I ask myself, what’s the most I will need 5-years from now.
The answer is always lots of Terrabytes.
Here’s what 56TB looks like. I am amazed how much data you can store in a 4-bay NAS these days. At RAID-Z (like RAID-5 which uses one drive for parity) this will be 42TB.
I referenced my own ZFS hard drive guide (I eat my own dogfood) and looking at prices decided on the 14TB Seagate Exos X16. They’re 7200RPM Enterprise-class, and starting at 14TB they get a 256GB cache. These are CMR (not SMR) which is what you want for ZFS or RAID systems.
Upgrading a ZFS Zpool by replacing disks with larger drives
RAID-Z VDEVs can be expanded in size by replacing and resilvering all of the drives in the array, one at a time.
The first step, is to make sure backups are good. I would not proceed without good backups.
Next, for safety, run a zpool scrub. This makes ZFS read every block of data on every drive and verifies it against a checksum to make sure all of the data is readable and there is no data corruption. Having bad data during a rebuild would be bad because there wouldn’t be enough parity to reconstruct it and then I’d have to recover from backup.
I should note that at the cost of another drive dedicated to parity, a raid level like RAID-Z2 (RAID-6) results in double-parity so has a lesser risk of failure during resilvering. But I didn’t want to lose half my drives to parity.
zpool scrub pvepool1
This is a great time to go to bed and check on things in the morning.
In the morning, check the status.
zpool status pvepool1
If the scrub had found a drive with any errors, I would replace that disk first. But in my case zpool status showed no errors so I’ll just replace the first disk (number 0). To do this, no need to offline anything, just physically pull the first tray and wait for the drive to spin down.
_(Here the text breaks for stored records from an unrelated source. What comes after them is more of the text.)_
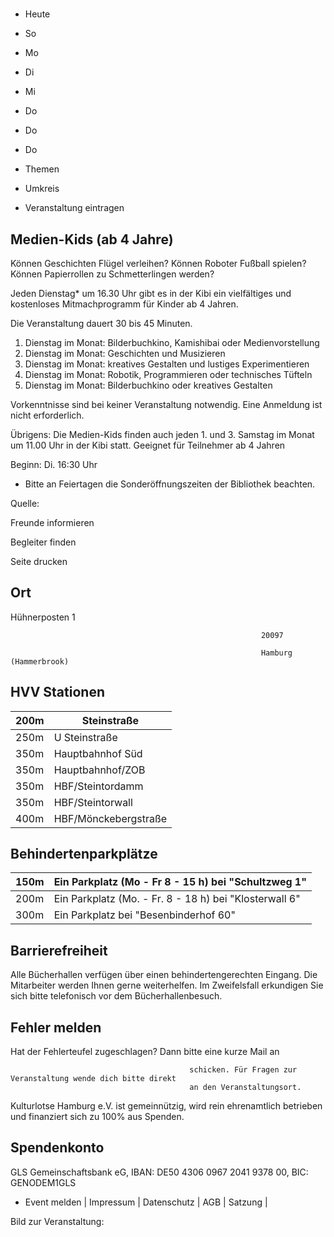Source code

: # 

- Heute
- So
- Mo
- Di
- Mi
- Do
- Do
- Do

- Themen
- Umkreis

- Veranstaltung eintragen

## Medien-Kids (ab 4 Jahre)

<!-- image -->

Können Geschichten Flügel verleihen? Können Roboter Fußball spielen? Können Papierrollen zu Schmetterlingen werden?

Jeden Dienstag* um 16.30 Uhr gibt es in der Kibi ein vielfältiges und kostenloses Mitmachprogramm für Kinder ab 4 Jahren. 

Die Veranstaltung dauert 30 bis 45 Minuten.

1. Dienstag im Monat: Bilderbuchkino, Kamishibai oder Medienvorstellung
2. Dienstag im Monat: Geschichten und Musizieren
3. Dienstag im Monat: kreatives Gestalten und lustiges Experimentieren
4. Dienstag im Monat: Robotik, Programmieren oder technisches Tüfteln
5. Dienstag im Monat: Bilderbuchkino oder kreatives Gestalten

Vorkenntnisse sind bei keiner Veranstaltung notwendig.
Eine Anmeldung ist nicht erforderlich.

Übrigens: Die Medien-Kids finden auch jeden 1. und 3. Samstag im Monat um 11.00 Uhr in der Kibi statt.
Geeignet für Teilnehmer ab 4 Jahren

Beginn: Di. 16:30 Uhr
* Bitte an Feiertagen die Sonderöffnungszeiten der Bibliothek beachten.

Quelle:

Freunde informieren

Begleiter finden

Seite drucken

## Ort

Hühnerposten 1

				                                            20097 

				                                            Hamburg (Hammerbrook)

## HVV Stationen

| 200m   | Steinstraße          |
|--------|----------------------|
| 250m   | U Steinstraße        |
| 350m   | Hauptbahnhof Süd     |
| 350m   | Hauptbahnhof/ZOB     |
| 350m   | HBF/Steintordamm     |
| 350m   | HBF/Steintorwall     |
| 400m   | HBF/Mönckebergstraße |

## Behindertenparkplätze

| 150m   | Ein Parkplatz (Mo - Fr  8 - 15 h) bei "Schultzweg 1"    |
|--------|---------------------------------------------------------|
| 200m   | Ein Parkplatz (Mo. - Fr. 8 - 18 h) bei "Klosterwall  6" |
| 300m   | Ein Parkplatz bei "Besenbinderhof 60"                   |

## Barrierefreiheit

Alle Bücherhallen verfügen über einen behindertengerechten Eingang. Die Mitarbeiter werden Ihnen gerne weiterhelfen. Im Zweifelsfall erkundigen Sie sich bitte telefonisch vor dem Bücherhallenbesuch.

## Fehler melden

Hat der Fehlerteufel zugeschlagen? Dann bitte eine kurze Mail an
											
											schicken. Für Fragen zur Veranstaltung wende dich bitte direkt
											an den Veranstaltungsort.

Kulturlotse Hamburg e.V. ist gemeinnützig, wird rein ehrenamtlich betrieben und finanziert sich zu 100% aus Spenden.

## Spendenkonto

GLS Gemeinschaftsbank eG, IBAN: DE50 4306 0967 2041 9378 00, BIC: GENODEM1GLS

- Event melden | Impressum | Datenschutz | AGB | Satzung |

Bild zur Veranstaltung:

<!-- image -->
For those wondering, this is my AMD 8-Core EPYC Home Server Build.
Swap out the drive for a new one (don’t torque the screws, just tighten them).
Re-insert the tray. Run zpool status to see which drive needs to be replaced. You can also run dmesg to see the device name of the device you just inserted. In my case it was /dev/sda
zpool status pvepool1 dmesg zpool replace pvepool1 sda
Run the status command to see how it’s progressing. In my case, I was rebuilding a nearly full four 2TB RAID-Z array and it took a bit less than 5 hours per drive. It’s also a good idea to run an extra scrub after replacing each drive to verify that all the data can be read back before moving on to the next drive.
zpool scrub pvepool1 zpool status pvepool1
I repeated the process for sdb, sdc, and sdd to replace all 4 drives.
The whole process took a few days. Finally, after replacing and resilvering the last drive I turn on auto-expand for the pool, and expand all of the devices.
zpool set autoexpand=on pvepool1 zpool online -e pvepool1 sda zpool online -e pvepool1 sdb zpool online -e pvepool1 sdc zpool online -e pvepool1 sdd
And now, Proxmox can see the additional space.
The new Seagate Exos X16 drives are not silent, but fairly quiet for Enterprise-class drives. I can hear them thumping during data writes but it’s not loud. It kind of reminds me of my first IBM computer.
I’d much rather have a little noise and character from my computers than the soulless silence of an SSD. As far as noise level they’re fine in an office, basement, or closet. But I wouldn’t run these drives in a bedroom.
Happy Halloween, and Happy Reformation Day!